Inflation Model Selection meets Dark Radiation

TL;DR

This paper examines how the presence of dark radiation influences inflation model selection using Bayesian analysis, revealing that dark radiation can alter the viability of certain inflationary potentials and impact the Hubble tension solution.

Contribution

It provides a comprehensive Bayesian framework to assess inflation models considering dark radiation and demonstrates its effects on model viability and the Hubble tension.

Findings

Most inflation models remain unaffected by dark radiation.

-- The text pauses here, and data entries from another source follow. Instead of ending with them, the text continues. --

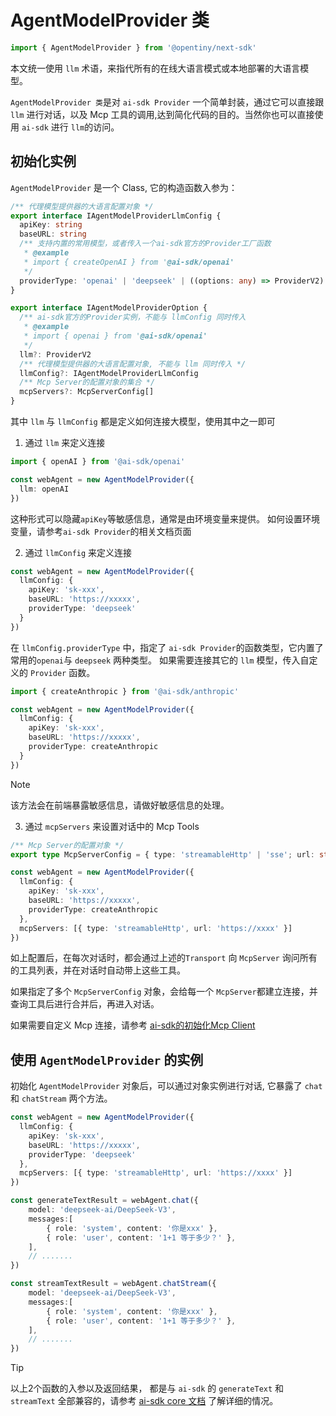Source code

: # AgentModelProvider 类

```typescript
import { AgentModelProvider } from '@opentiny/next-sdk'
```

本文统一使用 `llm` 术语，来指代所有的在线大语言模式或本地部署的大语言模型。

`AgentModelProvider 类`是对 `ai-sdk Provider` 一个简单封装，通过它可以直接跟 `llm` 进行对话，以及 Mcp 工具的调用,达到简化代码的目的。当然你也可以直接使用 `ai-sdk` 进行 `llm`的访问。

## 初始化实例

`AgentModelProvider` 是一个 Class, 它的构造函数入参为：

```typescript
/** 代理模型提供器的大语言配置对象 */
export interface IAgentModelProviderLlmConfig {
  apiKey: string
  baseURL: string
  /** 支持内置的常用模型，或者传入一个ai-sdk官方的Provider工厂函数
   * @example
   * import { createOpenAI } from '@ai-sdk/openai'
   */
  providerType: 'openai' | 'deepseek' | ((options: any) => ProviderV2)
}

export interface IAgentModelProviderOption {
  /** ai-sdk官方的Provider实例，不能与 llmConfig 同时传入
   * @example
   * import { openai } from '@ai-sdk/openai'
   */
  llm?: ProviderV2
  /** 代理模型提供器的大语言配置对象, 不能与 llm 同时传入 */
  llmConfig?: IAgentModelProviderLlmConfig
  /** Mcp Server的配置对象的集合 */
  mcpServers?: McpServerConfig[]
}
```

其中 `llm` 与 `llmConfig` 都是定义如何连接大模型，使用其中之一即可

1. 通过 `llm` 来定义连接

```typescript
import { openAI } from '@ai-sdk/openai'

const webAgent = new AgentModelProvider({
  llm: openAI
})
```

这种形式可以隐藏`apiKey`等敏感信息，通常是由环境变量来提供。 如何设置环境变量，请参考`ai-sdk Provider`的相关文档页面

2. 通过 `llmConfig` 来定义连接

```typescript
const webAgent = new AgentModelProvider({
  llmConfig: {
    apiKey: 'sk-xxx',
    baseURL: 'https://xxxxx',
    providerType: 'deepseek'
  }
})
```

在 `llmConfig.providerType` 中，指定了 `ai-sdk Provider`的函数类型，它内置了常用的`openai`与 `deepseek` 两种类型。 如果需要连接其它的 `llm` 模型，传入自定义的 `Provider` 函数。

```typescript
import { createAnthropic } from '@ai-sdk/anthropic'

const webAgent = new AgentModelProvider({
  llmConfig: {
    apiKey: 'sk-xxx',
    baseURL: 'https://xxxxx',
    providerType: createAnthropic
  }
})
```

> [!NOTE]
> 该方法会在前端暴露敏感信息，请做好敏感信息的处理。

3. 通过 `mcpServers` 来设置对话中的 Mcp Tools

```typescript
/** Mcp Server的配置对象 */
export type McpServerConfig = { type: 'streamableHttp' | 'sse'; url: string } | { tranport: MCPTransport }

const webAgent = new AgentModelProvider({
  llmConfig: {
    apiKey: 'sk-xxx',
    baseURL: 'https://xxxxx',
    providerType: createAnthropic
  },
  mcpServers: [{ type: 'streamableHttp', url: 'https://xxxx' }]
})
```

如上配置后，在每次对话时，都会通过上述的`Transport` 向 `McpServer` 询问所有的工具列表，并在对话时自动带上这些工具。

如果指定了多个 `McpServerConfig` 对象，会给每一个 `McpServer`都建立连接，并查询工具后进行合并后，再进入对话。

如果需要自定义 Mcp 连接，请参考 [ai-sdk的初始化Mcp Client](https://ai-sdk.dev/docs/ai-sdk-core/tools-and-tool-calling#initializing-an-mcp-client)

## 使用 `AgentModelProvider` 的实例

初始化 `AgentModelProvider` 对象后，可以通过对象实例进行对话, 它暴露了 `chat` 和 `chatStream` 两个方法。

```typescript
const webAgent = new AgentModelProvider({
  llmConfig: {
    apiKey: 'sk-xxx',
    baseURL: 'https://xxxxx',
    providerType: 'deepseek'
  },
  mcpServers: [{ type: 'streamableHttp', url: 'https://xxxx' }]
})

const generateTextResult = webAgent.chat({
    model: 'deepseek-ai/DeepSeek-V3',
    messages:[
        { role: 'system', content: '你是xxx' },
        { role: 'user', content: '1+1 等于多少？' },
    ],
    // .......
})

const streamTextResult = webAgent.chatStream({
    model: 'deepseek-ai/DeepSeek-V3',
    messages:[
        { role: 'system', content: '你是xxx' },
        { role: 'user', content: '1+1 等于多少？' },
    ],
    // .......
})

```

> [!TIP]
> 以上2个函数的入参以及返回结果， 都是与 `ai-sdk` 的 `generateText` 和 `streamText` 全部兼容的，请参考 [ai-sdk core 文档](https://ai-sdk.dev/docs/ai-sdk-core) 了解详细的情况。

Power-law inflation is sensitive to $N_{eff}$ and can be disfavoured or favoured depending on data.

Dark radiation impacts inflation model selection and the Hubble constant tension.

Abstract

We investigate how inflation model selection is affected by the presence of additional free-streaming relativistic degrees of freedom, i.e. dark radiation. We perform a full Bayesian analysis of both inflation parameters and cosmological parameters taking reheating into account self-consistently. We compute the Bayesian evidence for a few representative inflation scenarios in both the standard $\Lambda$CDM model and an extension including dark radiation parametrised by its effective number of relativistic species $N_\mathrm{eff}$. Using a minimal dataset (Planck low-$\ell$ polarisation, temperature power spectrum and lensing reconstruction), we find that the observational status of most inflationary models is unchanged. The exceptions are potentials such as power-law inflation that predict large values for the scalar spectral index that can only be realised when $N_\mathrm{eff}$ is allowed to vary. Adding baryon acoustic oscillations data and the B-mode data from BICEP2/Keck makes power-law inflation disfavoured, while adding local measurements of the Hubble constant $H_0$ makes power-law inflation slightly favoured compared to the best single-field plateau potentials. This illustrates how the dark radiation solution to the $H_0$ tension would have deep consequences for inflation model selection.